▶ What the exercise asks:
From the entries, copy every line that carries the string "money".

Start of Block

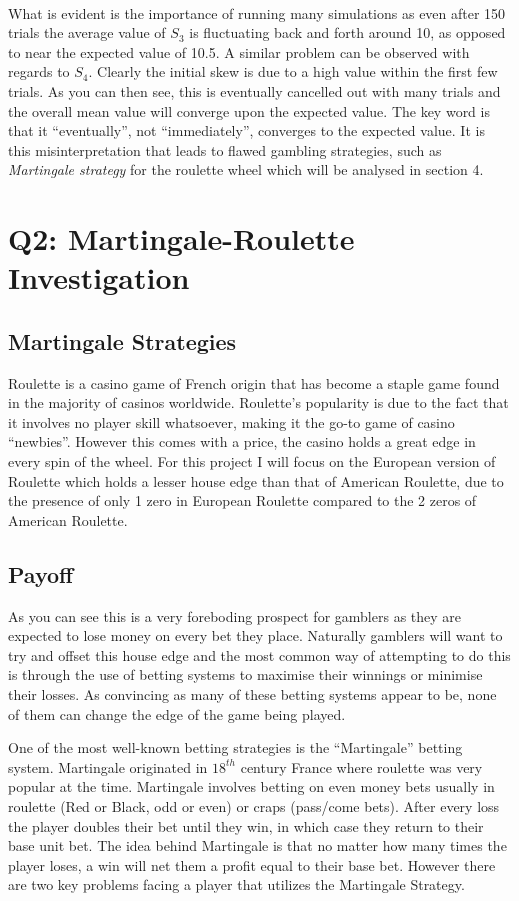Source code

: \documentclass[12pt]{article}
\begin{document}
\\
What is evident is the importance of running many simulations as even after 150 trials the average value of $S_3$ is fluctuating back and forth around 10, as opposed to near the expected value of 10.5. A similar problem can be observed with regards to $S_4$. Clearly the initial skew is due to a high value within the first few trials. As you can then see, this is eventually cancelled out with many trials and the overall mean value will converge upon the expected value. The key word is that it “eventually”, not “immediately”, converges to the expected value. It is this misinterpretation that leads to flawed gambling strategies, such as \emph{Martingale strategy} for the roulette wheel which will be analysed in section 4.

\section{Q2: Martingale-Roulette Investigation}
\subsection{Martingale Strategies}
Roulette is a casino game of French origin that has become a staple game found in the majority of casinos worldwide. Roulette’s popularity is due to the fact that it involves no player skill whatsoever, making it the go-to game of casino “newbies”. However this comes with a price, the casino holds a great edge in every spin of the wheel. For this project I will focus on the European version of Roulette which holds a lesser house edge than that of American Roulette, due to the presence of only 1 zero in European Roulette compared to the 2 zeros of American Roulette.
\subsection{Payoff}
As you can see this is a very foreboding prospect for gamblers as they are expected to lose money on every bet they place. Naturally gamblers will want to try and offset this house edge and the most common way of attempting to do this is through the use of betting systems to maximise their winnings or minimise their losses. As convincing as many of these betting systems appear to be, none of them can change the edge of the game being played.

One of the most well-known betting strategies is the “Martingale” betting system. Martingale originated in $18^{th}$ century France where roulette was very popular at the time. Martingale involves betting on even money bets usually in roulette (Red or Black, odd or even) or craps (pass/come bets). After every loss the player doubles their bet until they win, in which case they return to their base unit bet. The idea behind Martingale is that no matter how many times the player loses, a win will net them a profit equal to their base bet. However there are two key problems facing a player that utilizes the Martingale Strategy.
\end{document}

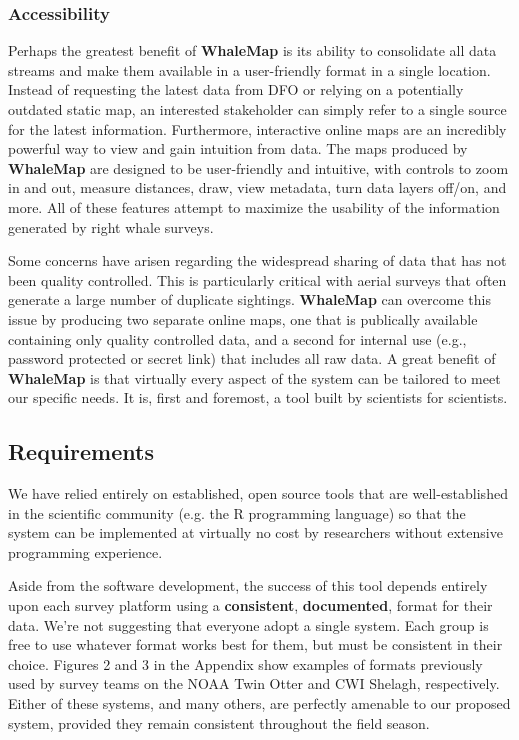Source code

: \documentclass[11pt, letterpaper]{article}
\begin{document}
\subsubsection{Accessibility}

Perhaps the greatest benefit of \textbf{WhaleMap} is its ability to consolidate all data streams and make them available in a user-friendly format in a single location. Instead of requesting the latest data from DFO or relying on a potentially outdated static map, an interested stakeholder can simply refer to a single source for the latest information. Furthermore, interactive online maps are an incredibly powerful way to view and gain intuition from data. The maps produced by \textbf{WhaleMap} are designed to be user-friendly and intuitive, with controls to zoom in and out, measure distances, draw, view metadata, turn data layers off/on, and more. All of these features attempt to maximize the usability of the information generated by right whale surveys. 

Some concerns have arisen regarding the widespread sharing of data that has not been quality controlled. This is particularly critical with aerial surveys that often generate a large number of duplicate sightings. \textbf{WhaleMap} can overcome this issue by producing two separate online maps, one that is publically available containing only quality controlled data, and a second for internal use (e.g., password protected or secret link) that includes all raw data. A great benefit of \textbf{WhaleMap} is that virtually every aspect of the system can be tailored to meet our specific needs. It is, first and foremost, a tool built by scientists for scientists. 

\subsection{Requirements}

We have relied entirely on established, open source tools that are well-established in the scientific community (e.g. the R programming language) so that the system can be implemented at virtually no cost by researchers without extensive programming experience.

Aside from the software development, the success of this tool depends entirely upon each survey platform using a \textbf{consistent}, \textbf{documented}, format for their data. We're not suggesting that everyone adopt a single system. Each group is free to use whatever format works best for them, but must be consistent in their choice. Figures 2 and 3 in the Appendix show examples of formats previously used by survey teams on the NOAA Twin Otter and CWI Shelagh, respectively. Either of these systems, and many others, are perfectly amenable to our proposed system, provided they remain consistent throughout the field season.
\end{document}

End of Block

▶ The answer:
As you can see this is a very foreboding prospect for gamblers as they are expected to lose money on every bet they place. Naturally gamblers will want to try and offset this house edge and the most common way of attempting to do this is through the use of betting systems to maximise their winnings or minimise their losses. As convincing as many of these betting systems appear to be, none of them can change the edge of the game being played.
One of the most well-known betting strategies is the “Martingale” betting system. Martingale originated in $18^{th}$ century France where roulette was very popular at the time. Martingale involves betting on even money bets usually in roulette (Red or Black, odd or even) or craps (pass/come bets). After every loss the player doubles their bet until they win, in which case they return to their base unit bet. The idea behind Martingale is that no matter how many times the player loses, a win will net them a profit equal to their base bet. However there are two key problems facing a player that utilizes the Martingale Strategy.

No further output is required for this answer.